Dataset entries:
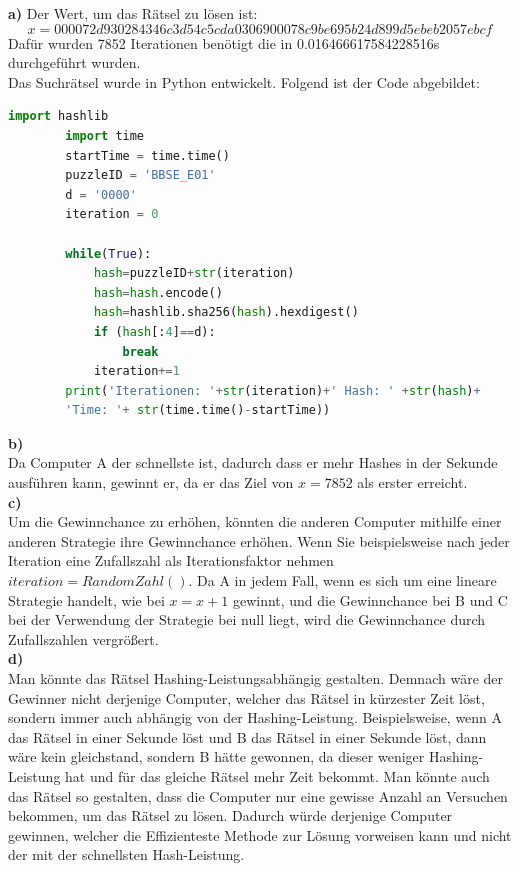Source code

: \documentclass[german]{../uebung}
\begin{document}
\begin{exercise}{4}\textbf{a)}
    Der Wert, um das Rätsel zu lösen ist: \[x=000072d930284346c3d54c5cda0306900078c9be695b24d899d5ebeb2057ebcf\] Dafür wurden 7852 Iterationen benötigt die in 0.016466617584228516s durchgeführt wurden.\\
    Das Suchrätsel wurde in Python entwickelt. Folgend ist der Code abgebildet:
    \begin{lstlisting}[language=Python]
        import hashlib 
        import time 
        startTime = time.time() 
        puzzleID = 'BBSE_E01' 
        d = '0000'
        iteration = 0
        
        while(True):
            hash=puzzleID+str(iteration)
            hash=hash.encode()
            hash=hashlib.sha256(hash).hexdigest()
            if (hash[:4]==d):
                break
            iteration+=1
        print('Iterationen: '+str(iteration)+' Hash: ' +str(hash)+
        'Time: '+ str(time.time()-startTime))
    \end{lstlisting}
    \textbf{b)}\\
    Da Computer A der schnellste ist, dadurch dass er mehr Hashes in der Sekunde ausführen kann, gewinnt er, da er das Ziel von \(x=7852\) als erster erreicht.\\
    \textbf{c)}\\
    Um die Gewinnchance zu erhöhen, könnten die anderen Computer mithilfe einer anderen Strategie ihre Gewinnchance erhöhen. Wenn Sie beispielsweise nach jeder Iteration eine Zufallszahl als Iterationsfaktor nehmen \(iteration=RandomZahl()\). Da A in jedem Fall, wenn es sich um eine lineare Strategie handelt, wie bei \(x=x+1\) gewinnt, und die Gewinnchance bei B und C bei der Verwendung der Strategie bei null liegt, wird die Gewinnchance durch Zufallszahlen vergrößert. \\
    \textbf{d)}\\
    Man könnte das Rätsel Hashing-Leistungsabhängig gestalten. Demnach wäre der Gewinner nicht derjenige Computer, welcher das Rätsel in kürzester Zeit löst, sondern immer auch abhängig von der Hashing-Leistung. Beispielsweise, wenn A das Rätsel in einer Sekunde löst und B das Rätsel in einer Sekunde löst, dann wäre kein gleichstand, sondern B hätte gewonnen, da dieser weniger Hashing-Leistung hat und für das gleiche Rätsel mehr Zeit bekommt.
    Man könnte auch das Rätsel so gestalten, dass die Computer nur eine gewisse Anzahl an Versuchen bekommen, um das Rätsel zu lösen. Dadurch würde derjenige Computer gewinnen, welcher die Effizienteste Methode zur Lösung vorweisen kann und nicht der mit der schnellsten Hash-Leistung.\\
\end{exercise}\\
\end{document}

[Required work]: Every line above with the string "hashlib" in it should be copied into the answer.

[Solution for this problem]:
        import hashlib 
            hash=hashlib.sha256(hash).hexdigest()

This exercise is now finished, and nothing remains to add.